その少女……マリ、がずんだ餅を発見したのは、いつも通りの退屈な中学校からの帰り道だった。下校路から少しだけ外れると、この公園があって一人で寄るのが日課だった。公園には中学生のマリにとって心ときめくような遊具はなかったけれど、騒々しい中学校生活から逃れられる、公園での時間をマリは大切にしていた。マリがずんだ餅と出会った、十月二十八日。その日もいつものようにマリは意味もなく公園を散歩していた。
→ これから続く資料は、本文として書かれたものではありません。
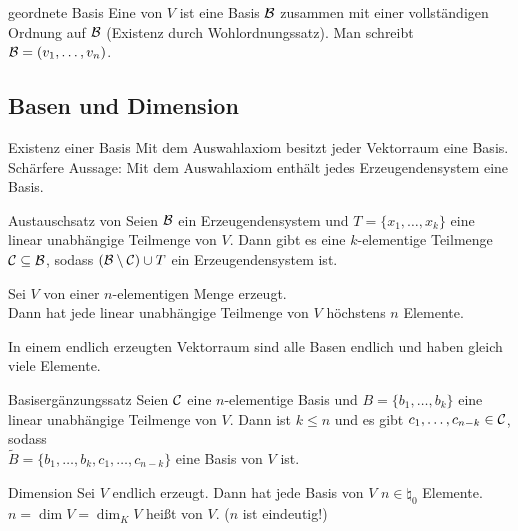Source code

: \begin{Def}{geordnete Basis}
    Eine  von $V$ ist eine Basis $\mathcal{B}$
    zusammen mit einer vollständigen Ordnung auf $\mathcal{B}$
    (Existenz durch Wohlordnungssatz).
    Man schreibt $\mathcal{B} = (v_1, \ldots, v_n)$.
\end{Def}

\subsection{%
    Basen und Dimension%
}

\begin{Satz}{Existenz einer Basis}
    Mit dem Auswahlaxiom besitzt jeder Vektorraum eine Basis. \\
    Schärfere Aussage: Mit dem Auswahlaxiom enthält jedes Erzeugendensystem
    eine Basis.
\end{Satz}

\begin{Satz}{Austauschsatz von }
    Seien $\mathcal{B}$ ein Erzeugendensystem und $T = \{x_1, \ldots, x_k\}$
    eine linear unabhängige Teilmenge von $V$.
    Dann gibt es eine $k$-elementige Teilmenge
    $\mathcal{C} \subseteq \mathcal{B}$, sodass
    $(\mathcal{B} \setminus \mathcal{C}) \cup T$ ein Erzeugendensystem ist.
\end{Satz}

\begin{Kor}
    Sei $V$ von einer $n$-elementigen Menge erzeugt. \\
    Dann hat jede linear unabhängige Teilmenge von $V$ höchstens $n$ Elemente.
\end{Kor}

\begin{Kor}
    In einem endlich erzeugten Vektorraum sind alle Basen endlich und haben
    gleich viele Elemente.
\end{Kor}

\begin{Satz}{Basisergänzungssatz}
    Seien $\mathcal{C}$ eine $n$-elementige Basis und
    $B = \{b_1, \ldots, b_k\}$ eine linear unabhängige Teilmenge von $V$.
    Dann ist $k \le n$ und es gibt $c_1, \ldots, c_{n-k} \in \mathcal{C}$,
    sodass \\
    $\tilde{B} = \{b_1, \ldots, b_k, c_1, \ldots, c_{n-k}\}$ eine Basis von
    $V$ ist.
\end{Satz}

\begin{Def}{Dimension}
    Sei $V$ endlich erzeugt.
    Dann hat jede Basis von $V$ $n \in \natural_0$ Elemente. \\
    $n = \dim V = \dim_K V$ heißt  von $V$.
    ($n$ ist eindeutig!)
\end{Def}

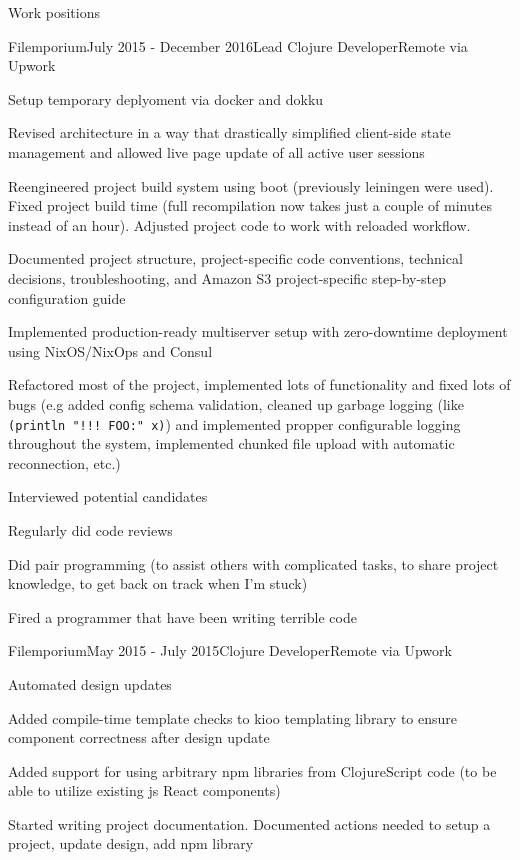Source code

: \documentclass{resume} %
\begin{document}
\begin{rSection}{Work positions}
\begin{rSubsection}{Filemporium}{July 2015 - December 2016}{Lead Clojure Developer}{Remote via Upwork}
\item Setup temporary deplyoment via docker and dokku
\item Revised architecture in a way that drastically simplified client-side
  state management and allowed live page update of all active user sessions
\item Reengineered project build system using boot (previously leiningen were used).
  Fixed project build time (full recompilation now takes just a couple of minutes
  instead of an hour). Adjusted project code to work with reloaded workflow.
\item Documented project structure, project-specific code conventions, technical decisions, troubleshooting, and Amazon S3 project-specific step-by-step configuration guide
\item Implemented production-ready multiserver setup with zero-downtime deployment using NixOS/NixOps and Consul
\item Refactored most of the project, implemented lots of functionality and fixed lots of bugs (e.g added
  config schema validation, cleaned up garbage logging (like {\tt (println "!!! FOO:" x)}) and implemented
  propper configurable logging throughout the system, implemented chunked file upload with automatic reconnection, etc.)
\item Interviewed potential candidates
\item Regularly did code reviews
\item Did pair programming (to assist others with complicated tasks, to share project knowledge, to get
  back on track when I'm stuck)
\item Fired a programmer that have been writing terrible code
\end{rSubsection}

\begin{rSubsection}{Filemporium}{May 2015 - July 2015}{Clojure Developer}{Remote via Upwork}
\item Automated design updates
\item Added compile-time template checks to kioo templating library to ensure
  component correctness after design update
\item Added support for using arbitrary npm libraries from ClojureScript code (to be
  able to utilize existing js React components)
\item Started writing project documentation. Documented actions needed to setup
  a project, update design, add npm library


\end{rSubsection}
\end{rSection}
\end{document}
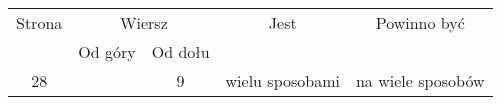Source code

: \documentclass[a4paper,11pt]{article}
\numberwithin{equation}{section}
\begin{document}
\label{sec:Feller-Wstep-do-rachunku-ETC}




\begin{center}

  \begin{tabular}{|c|c|c|c|c|}
    \hline
    Strona & \multicolumn{2}{c|}{Wiersz} & Jest
                              & Powinno być \\ \cline{2-3}
    & Od góry & Od dołu & & \\
    \hline
    28  & &  9 & wielu sposobami & na wiele sposobów \\
    \hline
  \end{tabular}

\end{center}

\VerSpaceSix
















{}






\end{document}
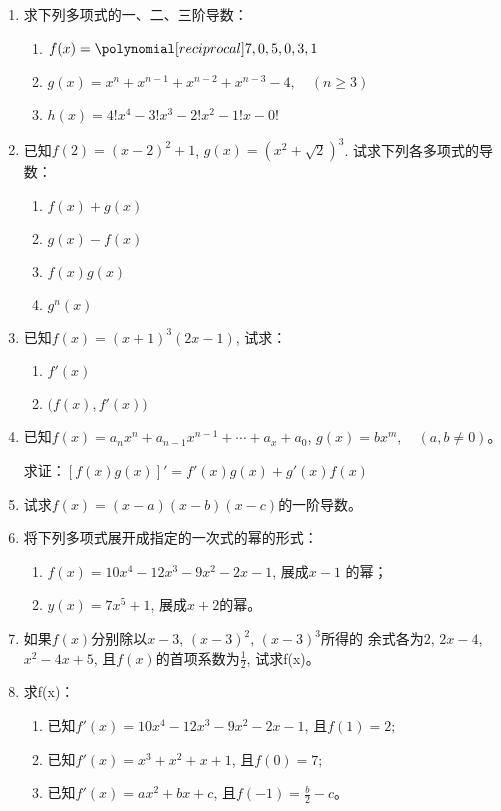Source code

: \begin{enumerate}
    \item 求下列多项式的一、二、三阶导数：
\begin{enumerate}
    \item $f(x)=\poly{7,0,5,0,3,1}$
    \item $g(x)=x^n+x^{n-1}+x^{n-2}+x^{n-3}-4,\quad (n\ge 3)$
    \item $h(x)=4!x^4-3!x^3-2!x^2-1!x-0!$
\end{enumerate}
\item 已知$f(2)=(x-2)^2+1$, $g(x)=(x^2+\sqrt{2})^3$.
试求下列各多项式的导数：
\begin{multicols}{2}
\begin{enumerate}
    \item $f(x)+g(x)$
    \item $g (x) -f (x)$
    \item $f (x) g (x)$
    \item $g^n(x)$
\end{enumerate}
\end{multicols}

\item 已知$f(x)=(x+1)^3(2x-1)$, 试求：
\begin{multicols}{2}
    \begin{enumerate}
        \item $f'(x)$
        \item $\big(f(x),f'(x)\big)$
    \end{enumerate}
    \end{multicols}
\item 已知$f(x)=a_nx^n+a_{n-1}x^{n-1}+\cdots+a_x+a_0$, 
$g(x)=bx^m,\quad (a,b\ne 0)$。

求证：$[f(x)g(x)]'=f'(x)g(x)+g'(x)f(x)$

\item 试求$f(x)=(x-a)(x-b)(x-c)$的一阶导数。
\item 将下列多项式展开成指定的一次式的幂的形式：
\begin{enumerate}
\item $f(x)=10x^4-12x^3-9x^2-2x-1$, 展成$x-1$
的幂；
\item $y(x)=7x^5+1$, 展成$x+2$的幂。
\end{enumerate}

\item 如果$f(x)$分别除以$x-3$, $(x-3)^2$, $(x-3)^3$所得的
余式各为$2$, $2x-4$, $x^2-4x+5$, 且$f(x)$的首项系数为$\frac{1}{2}$, 试求f(x)。
\item 求f(x)：
\begin{enumerate}
\item 已知$f'(x)=10x^4-12x^3-9x^2-2x-1$, 
且$f(1)=2$;
\item 已知$f'(x)=x^3+x^2+x+1$, 且$f(0)=7$;
\item 已知$f'(x)=ax^2+bx+c$, 且$f(-1)=\frac{b}{2}-c$。
\end{enumerate}


\end{enumerate}
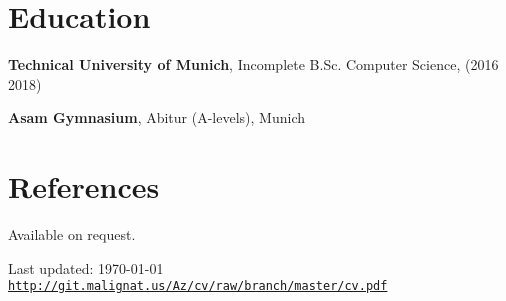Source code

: \documentclass[a4paper]{article}
\def\footerlink{http://git.malignat.us/Az/cv/raw/branch/master/cv.pdf}
\renewenvironment{itemize}{
  \begin{list}{}{
    \setlength{\leftmargin}{1.5em}
  }
}{
  \end{list}
}
\begin{document}
\section*{Education}

\begin{itemize}
  \item \textbf{Technical University of Munich}, Incomplete B.Sc. Computer Science,  (2016
    {\textendash} 2018)
  \item \textbf{Asam Gymnasium}, Abitur (A-levels), Munich
\end{itemize}

\section*{References}
Available on request.

\vfill

\begin{center}
  \begin{footnotesize}
    Last updated: \today \\
    \href{\footerlink}{\texttt{\footerlink}}
  \end{footnotesize}
\end{center}
\end{document}
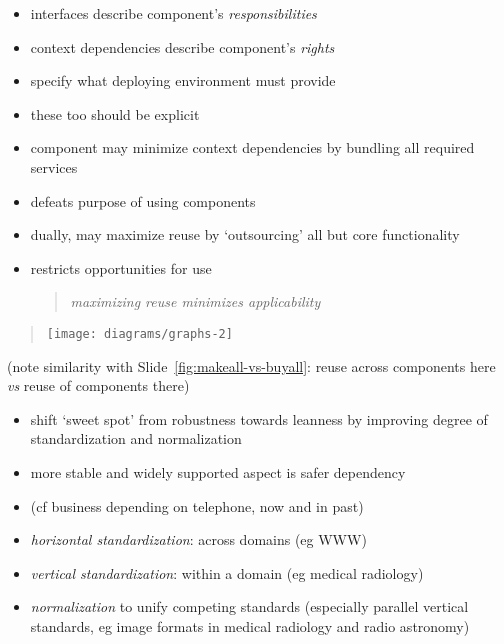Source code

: \documentclass{sepslide-soa-faked} %
\begin{document}
\begin{slide}
\begin{itemize}
\item interfaces describe component's \emph{responsibilities}
\item context dependencies describe component's \emph{rights}
\item specify what deploying environment must provide
\item these too should be explicit
\end{itemize}
\end{slide}

\begin{slide}
\begin{itemize}
\item component may minimize context dependencies by bundling all required
services
\item defeats purpose of using components
\item dually, may maximize reuse by `outsourcing' all but core
functionality
\item restricts opportunities for use
\begin{quote}
  \emph{maximizing reuse minimizes applicability}
\end{quote}
\end{itemize}
\end{slide}

\begin{slide}
\begin{quote} 
\texttt{[image: diagrams/graphs-2]} 
\end{quote}
(note similarity with Slide~\ref{fig:makeall-vs-buyall}: 
reuse across components here \textit{vs} reuse of components there)
\end{slide}

\begin{slide}
\begin{itemize}
\item shift `sweet spot' from robustness towards leanness by improving
degree of standardization and normalization
\item more stable and widely supported aspect is safer dependency
\item (cf business depending on telephone, now and in past)
\item \emph{horizontal standardization}: across domains (eg WWW)
\item \emph{vertical standardization}: within a domain (eg medical radiology)
\item \emph{normalization} to unify competing standards
  (especially parallel vertical standards, eg image formats in medical
  radiology and radio astronomy)
\end{itemize}
\end{slide}
\end{document}
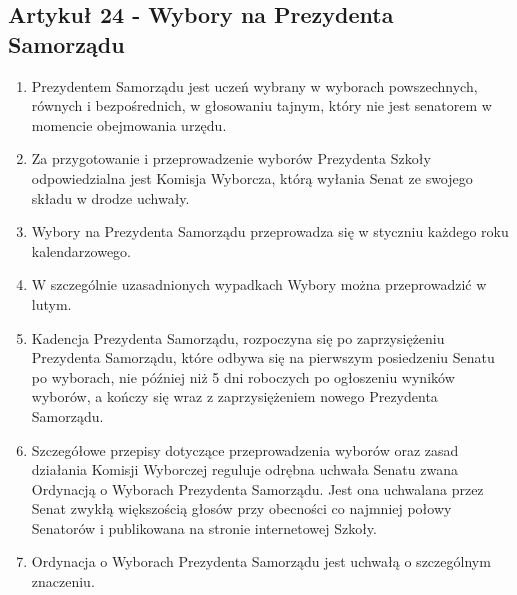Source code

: \documentclass[14pt]{article}
\newenvironment{ustepy}{%
	\begin{enumerate}[leftmargin=1.5em, itemindent=1pt, labelwidth=1em, itemsep=5pt]
	}{%
	\end{enumerate}
}
\begin{document}
\subsection*{Artykuł 24 - Wybory na Prezydenta Samorządu}
\begin{ustepy}
	\item Prezydentem Samorządu jest uczeń wybrany w wyborach powszechnych, równych i bezpośrednich, w głosowaniu tajnym, który nie jest senatorem w momencie obejmowania urzędu.
	\item Za przygotowanie i przeprowadzenie wyborów Prezydenta Szkoły odpowiedzialna jest Komisja Wyborcza, którą wyłania Senat ze swojego składu w drodze uchwały.
	\item Wybory na Prezydenta Samorządu przeprowadza się w styczniu każdego roku kalendarzowego.
	\item W szczególnie uzasadnionych wypadkach Wybory można przeprowadzić w lutym.
	\item Kadencja Prezydenta Samorządu, rozpoczyna się po zaprzysiężeniu Prezydenta Samorządu, które odbywa się na pierwszym posiedzeniu Senatu po wyborach, nie później niż 5 dni roboczych po ogłoszeniu wyników wyborów, a kończy się wraz z zaprzysiężeniem nowego Prezydenta Samorządu.
	\item Szczegółowe przepisy dotyczące przeprowadzenia wyborów oraz zasad działania Komisji Wyborczej reguluje odrębna uchwała Senatu zwana Ordynacją o Wyborach Prezydenta Samorządu. Jest ona uchwalana przez Senat zwykłą większością głosów przy obecności co najmniej połowy Senatorów i publikowana na stronie internetowej Szkoły.
	\item Ordynacja o Wyborach Prezydenta Samorządu jest uchwałą o szczególnym znaczeniu.
\end{ustepy}
\newpage
\end{document}
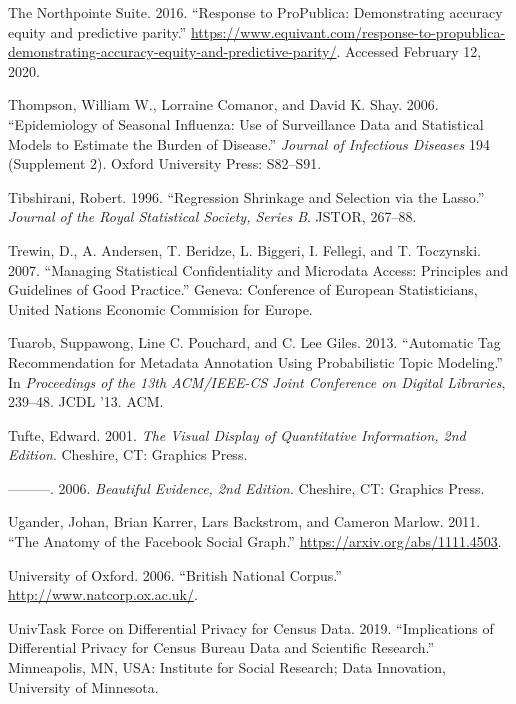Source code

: \documentclass[]{krantz}
\begin{document}
\hypertarget{ref-northpointe2016}{}
The Northpointe Suite. 2016. ``Response to ProPublica: Demonstrating
accuracy equity and predictive parity.''
\url{https://www.equivant.com/response-to-propublica-demonstrating-accuracy-equity-and-predictive-parity/}.
Accessed February 12, 2020.

\hypertarget{ref-thompson2006epidemiology}{}
Thompson, William W., Lorraine Comanor, and David K. Shay. 2006.
``Epidemiology of Seasonal Influenza: Use of Surveillance Data and
Statistical Models to Estimate the Burden of Disease.'' \emph{Journal of
Infectious Diseases} 194 (Supplement 2). Oxford University Press:
S82--S91.

\hypertarget{ref-tibshirani1996regression}{}
Tibshirani, Robert. 1996. ``Regression Shrinkage and Selection via the
Lasso.'' \emph{Journal of the Royal Statistical Society, Series B}.
JSTOR, 267--88.

\hypertarget{ref-trewin2007managing}{}
Trewin, D., A. Andersen, T. Beridze, L. Biggeri, I. Fellegi, and T.
Toczynski. 2007. ``Managing Statistical Confidentiality and Microdata
Access: Principles and Guidelines of Good Practice.'' Geneva: Conference
of European Statisticians, United Nations Economic Commision for Europe.

\hypertarget{ref-tuarob-13}{}
Tuarob, Suppawong, Line C. Pouchard, and C. Lee Giles. 2013. ``Automatic
Tag Recommendation for Metadata Annotation Using Probabilistic Topic
Modeling.'' In \emph{Proceedings of the 13th ACM/IEEE-CS Joint
Conference on Digital Libraries}, 239--48. JCDL '13. ACM.

\hypertarget{ref-edward2001visual}{}
Tufte, Edward. 2001. \emph{The Visual Display of Quantitative
Information, 2nd Edition}. Cheshire, CT: Graphics Press.

\hypertarget{ref-edward2006beauty}{}
---------. 2006. \emph{Beautiful Evidence, 2nd Edition}. Cheshire, CT:
Graphics Press.

\hypertarget{ref-ugander2011}{}
Ugander, Johan, Brian Karrer, Lars Backstrom, and Cameron Marlow. 2011.
``The Anatomy of the Facebook Social Graph.''
\url{https://arxiv.org/abs/1111.4503}.

\hypertarget{ref-bnc}{}
University of Oxford. 2006. ``British National Corpus.''
\url{http://www.natcorp.ox.ac.uk/}.

\hypertarget{ref-UnivTaskForceonDifferentialPrivacyforCensusData2019}{}
UnivTask Force on Differential Privacy for Census Data. 2019.
``Implications of Differential Privacy for Census Bureau Data and
Scientific Research.'' Minneapolis, MN, USA: Institute for Social
Research; Data Innovation, University of Minnesota.
\end{document}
……今日もまたこの公園に来ちゃった。たぶん他にもっとやるべき事があるのに。でもそれは私には分からないや。意味も無く公園を散歩する事に意味を探しているんだと思う。このベンチだって、たぶんここにいる意味を分かっていない。私だってきっ
「キミ」
突然声がした。
「そう。そこのキミなのだ。制服を着ているそこのキミ」
訳が分からない。クラスメートで私に話しかけて来るような人は誰もいない。近所の人がこんな隠れ家のようなベンチに来る姿を見たことない。そもそもこんな特徴的な話し方をする人が近所にいたかな……。辺りを見廻しても何も……いや、どう考えても不自然なずんだ餅がベンチの上にいる。
「やっと気づいたのだ」
……聞き間違いでは無かったみたいだ。ずんだ餅が喋っている……ずんだが喋っている……?
「そんなUMAを見るような目で見ないで欲しいのだ」
いや、UMAでしょ。じゃなきゃなんなの?
「あなたはずんだ餅……でしょ?」
「そうなのだ!」
どうやらこのずんだ餅には、目とか耳とか口とかが、備わっているみたい。不思議で仕方ない。
「ずんだ餅なのに喋れるの?」
「そうなのだ!」
ずんだ餅なのに喋るようだ。……ずんだ餅。
「キミは僕に気づいてくれた最初の人なのだ。まずは自己紹介するのだ」
「ちょっと待って、よくわからない。……私、今ずんだ餅と会話しているの?」
「そういうことになるのだ。まぁ、このへんは考えるだけ無駄なのだ。それより、自己紹介を再開してもいいのだ?」
「あぁ、うん。ごめんなさい」
「いいのだ。全然気にしてないのだ! えっと、僕の名前は、ずんだ。誰に作られたか分からないけど、喋れるから喋るのだ。たぶん妖精とかの奇跡なのだ。もしくは僕自身が妖精なのかもしれないのだ。……自己紹介は終わりなのだ。早くキミの名前を教えて欲しいのだ」
「ええと私、マリ。よくわかってないけど、よろしく、ずんだくん」
「マリちゃんよろしくなのだ!」
なんだかよく分からないけれど、少なくとも面白そう。
「マリちゃん、何かお話しをしようなのだ。僕はお話する為に生まれてきたのだ。……そうそう。今日は、テディベアズ・デーなのだ。マリちゃんは知ってたのだ?」
「知らなかった。……なんで今日なの?」
「え……それは、知らないのだ。でも、僕を作ってくれた人が今日はテディベアズ・デーだって記憶を入れてくれたから確かなのだ」
「あぁ……そう。でも、きっと合ってるよ。お母さんや学校の人とは違って、私にわざわざ教えてくれたんだもの」
「ありがとうなのだ。マリちゃんは学校が嫌いなのだ?」
「いや……ちょっと退屈なだけ……」
「そうなのだ……。でも、僕の話はきっと楽しいのだ! だから明日もここに来て話そうなのだ。きっと学校よりも楽しいのだ」
「そうだね。じゃぁ、宿題があるから今日は帰る」
「またねなのだ!」
マリはずんだ餅に手を振り、公園を出た。マリの目に映るその日の帰路は少しだけ鮮やかだった。